How to I create subsets of my data? How do I do an operation on subsets of my data to create a new or updated data set? How do I add a new column? How do I delete a column? How do I create a single variable? How do I create multiple variables? How do I do different operations on different subsets of my data? (.BY) How do I use data.table in a function and pass in data.table names and columns on which to operate? How do I do multiple sequential operations on the same data.table? Can I select a subset of data and do an operation on it at the same time? When do I need to be careful about creating/updating variables by reference? How do I select one observation per group (first, last)? How do I set a key and how is it different from setting an index? Under what conditions does my key get deleted when I do an operation on my data.table? Can I just use the regular "merge" syntax or do I need to use data.table syntax (Y[X])? How do I collapse a list of lists into one big data.table? What if the columns are in different order?
There are probably a ton of other items all on SO that could be edited into a simple compilation of questions and answers.
@markdanese Thanks for your suggestions. These are all great to have, but probably as a separate wiki, as they're very particular about certain tasks. The objective of the vignette is to introduce to data.table syntax illustrating how flexible and powerful it can be, so that you are able to do these tasks yourself.
I'm writing the vignettes now (as fast as I can), and the format is more or less in this fashion (Q&A) and explaining the answer with an example. Once I've the first vignette polished, I intend to post it here to get some feedback.. It'd be great to know what you think as well.
Thanks again.
Further extension of the idea of the wiki page: The FAQ and Code Fragments (Advanced) links listed on http://www.ats.ucla.edu/stat/r/ might be a useful resource for contrasting traditional tasks in R with data.table way. I did something like this in a blog post (http://vijaylulla.com/wp/2014/11/12/grouping-in-r-using-data-table/) to show it to my colleague. Sorry for the shameless self promotion.
I've finished the Introduction to data.table vignette (see link on top). It'd be great to know what you think.
Thanks to @jangorecki and @brodieG for great feedbacks, and of course @mattdowle :-).
This is really great. Wish it existed a year ago when I started using data.table. A couple of small things below for your consideration:
You might want to mention that you can sort (via order
) in i
in your summary at the end. You could also want to mention this at the beginning. You could also mention that there are more sophisticated joins that can be done in i
involving keys that are not covered. That allows you to mention the main functions of i
so the reader can look for more advanced functions if they need them. And you can hyperlink to them later.
In the .SD section you write "that group" but it might be more clear to say "that group defined using by
". This is also done a little later as well.

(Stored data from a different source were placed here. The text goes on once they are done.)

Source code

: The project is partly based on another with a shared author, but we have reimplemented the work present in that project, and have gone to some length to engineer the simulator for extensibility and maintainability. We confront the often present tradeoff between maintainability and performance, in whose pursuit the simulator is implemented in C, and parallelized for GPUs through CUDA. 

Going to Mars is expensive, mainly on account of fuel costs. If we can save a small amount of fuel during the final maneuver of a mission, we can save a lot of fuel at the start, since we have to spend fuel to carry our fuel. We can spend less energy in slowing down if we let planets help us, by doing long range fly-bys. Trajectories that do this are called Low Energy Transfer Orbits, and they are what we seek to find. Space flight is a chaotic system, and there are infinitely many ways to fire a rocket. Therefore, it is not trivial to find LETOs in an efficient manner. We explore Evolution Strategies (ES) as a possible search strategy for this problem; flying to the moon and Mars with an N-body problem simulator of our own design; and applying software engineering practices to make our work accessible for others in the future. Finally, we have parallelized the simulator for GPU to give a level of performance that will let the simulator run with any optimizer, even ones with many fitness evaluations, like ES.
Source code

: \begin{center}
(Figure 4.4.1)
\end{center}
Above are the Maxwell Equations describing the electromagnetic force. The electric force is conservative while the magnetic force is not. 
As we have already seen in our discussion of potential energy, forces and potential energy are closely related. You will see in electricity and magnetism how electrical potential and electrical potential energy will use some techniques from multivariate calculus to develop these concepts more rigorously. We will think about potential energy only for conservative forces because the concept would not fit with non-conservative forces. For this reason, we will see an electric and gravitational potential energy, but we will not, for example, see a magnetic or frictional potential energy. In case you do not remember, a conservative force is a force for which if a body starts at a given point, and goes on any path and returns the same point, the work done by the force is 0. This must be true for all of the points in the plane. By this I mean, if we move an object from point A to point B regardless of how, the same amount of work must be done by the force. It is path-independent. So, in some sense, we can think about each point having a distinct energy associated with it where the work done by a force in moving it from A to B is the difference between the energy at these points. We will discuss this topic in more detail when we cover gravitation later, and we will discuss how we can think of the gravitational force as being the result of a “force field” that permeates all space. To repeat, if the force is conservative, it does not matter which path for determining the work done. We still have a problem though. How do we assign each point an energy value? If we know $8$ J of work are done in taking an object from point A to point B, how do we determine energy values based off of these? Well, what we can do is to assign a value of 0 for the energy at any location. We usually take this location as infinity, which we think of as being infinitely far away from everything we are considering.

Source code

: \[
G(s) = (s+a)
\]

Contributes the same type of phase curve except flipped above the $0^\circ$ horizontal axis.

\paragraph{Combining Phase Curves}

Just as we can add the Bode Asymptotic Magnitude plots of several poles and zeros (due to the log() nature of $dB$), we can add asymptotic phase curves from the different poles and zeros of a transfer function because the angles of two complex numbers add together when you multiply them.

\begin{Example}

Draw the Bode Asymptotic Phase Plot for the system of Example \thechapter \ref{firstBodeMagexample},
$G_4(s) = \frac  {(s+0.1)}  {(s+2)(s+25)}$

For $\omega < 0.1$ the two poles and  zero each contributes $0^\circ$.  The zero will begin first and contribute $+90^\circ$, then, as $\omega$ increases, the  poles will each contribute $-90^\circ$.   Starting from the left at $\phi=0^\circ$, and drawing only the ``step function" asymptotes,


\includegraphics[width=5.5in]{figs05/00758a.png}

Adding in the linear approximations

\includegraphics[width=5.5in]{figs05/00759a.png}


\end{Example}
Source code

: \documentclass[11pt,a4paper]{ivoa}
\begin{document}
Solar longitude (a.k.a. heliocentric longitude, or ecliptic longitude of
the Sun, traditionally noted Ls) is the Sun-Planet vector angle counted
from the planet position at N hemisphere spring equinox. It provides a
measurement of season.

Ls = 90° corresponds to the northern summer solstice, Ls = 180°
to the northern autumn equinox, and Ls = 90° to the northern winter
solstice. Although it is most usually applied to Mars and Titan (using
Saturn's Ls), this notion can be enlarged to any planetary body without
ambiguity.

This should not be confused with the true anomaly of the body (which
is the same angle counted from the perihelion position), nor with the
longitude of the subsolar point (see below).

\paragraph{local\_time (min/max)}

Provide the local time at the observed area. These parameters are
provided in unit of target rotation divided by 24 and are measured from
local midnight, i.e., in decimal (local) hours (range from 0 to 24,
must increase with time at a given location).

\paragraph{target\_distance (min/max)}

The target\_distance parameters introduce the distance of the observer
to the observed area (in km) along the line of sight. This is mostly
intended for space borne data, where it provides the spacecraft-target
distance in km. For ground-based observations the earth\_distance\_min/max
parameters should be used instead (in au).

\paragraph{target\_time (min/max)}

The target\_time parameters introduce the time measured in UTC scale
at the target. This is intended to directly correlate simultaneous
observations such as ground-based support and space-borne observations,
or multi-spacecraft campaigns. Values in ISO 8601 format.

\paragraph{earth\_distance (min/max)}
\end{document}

I might have missed it, but it would be good to be a little more clear that .SD
with by
essentially limits the data to the .SD columns and then creates a set of data.tables for each unique combination of the variables in the by
. It then processes these data.tables in the order of the by
variables using the function(s) from j
. You could even mention that there are special symbols that allow users to access some of the indexes generated as part of that processing, but that these are beyond the scope of the introduction vignette.
Again, these are just suggestions. Your hard work (and Matt's) is greatly appreciated.
On Sat, Jan 17, 2015 at 6:22 PM, Mark Danese notifications@github.com wrote:
This is really great. Wish it existed a year ago when I started using data.table. A couple of small things below for your consideration:
Thank you.
You might want to mention that you can sort (via order) in i in your summary at the end. You could also want to mention this at the beginning.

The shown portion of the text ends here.